Instructions to follow -
Answer with the number of lines in the listing below that contain the word "varepsilon", and nothing else.

Material for this exercise -
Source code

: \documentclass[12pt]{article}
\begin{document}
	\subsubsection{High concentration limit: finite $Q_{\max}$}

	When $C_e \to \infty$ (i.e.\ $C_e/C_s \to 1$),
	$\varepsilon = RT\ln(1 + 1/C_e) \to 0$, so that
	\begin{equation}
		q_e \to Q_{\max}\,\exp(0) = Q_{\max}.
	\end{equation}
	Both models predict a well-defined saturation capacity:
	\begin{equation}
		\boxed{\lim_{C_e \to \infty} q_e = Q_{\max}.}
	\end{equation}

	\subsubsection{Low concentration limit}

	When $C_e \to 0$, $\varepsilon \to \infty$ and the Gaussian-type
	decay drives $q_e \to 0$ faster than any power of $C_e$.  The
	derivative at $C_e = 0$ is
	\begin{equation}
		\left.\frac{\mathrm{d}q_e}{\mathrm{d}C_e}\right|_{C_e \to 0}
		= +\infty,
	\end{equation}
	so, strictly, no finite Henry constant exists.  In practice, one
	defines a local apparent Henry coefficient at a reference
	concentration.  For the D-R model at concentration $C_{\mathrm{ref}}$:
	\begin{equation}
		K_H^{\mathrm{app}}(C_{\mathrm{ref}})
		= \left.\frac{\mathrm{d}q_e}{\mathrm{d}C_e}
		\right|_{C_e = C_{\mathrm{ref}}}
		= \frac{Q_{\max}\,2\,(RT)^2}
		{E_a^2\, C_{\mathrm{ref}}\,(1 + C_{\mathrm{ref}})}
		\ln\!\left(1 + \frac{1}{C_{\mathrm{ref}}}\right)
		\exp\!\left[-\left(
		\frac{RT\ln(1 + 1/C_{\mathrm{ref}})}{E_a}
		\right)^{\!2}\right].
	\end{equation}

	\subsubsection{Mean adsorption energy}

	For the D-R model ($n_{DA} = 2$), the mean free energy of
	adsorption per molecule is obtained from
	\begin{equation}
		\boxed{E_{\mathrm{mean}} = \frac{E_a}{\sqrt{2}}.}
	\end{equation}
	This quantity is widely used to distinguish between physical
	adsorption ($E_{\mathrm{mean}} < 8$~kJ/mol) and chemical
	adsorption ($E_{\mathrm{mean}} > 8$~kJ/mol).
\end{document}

Written answer -
2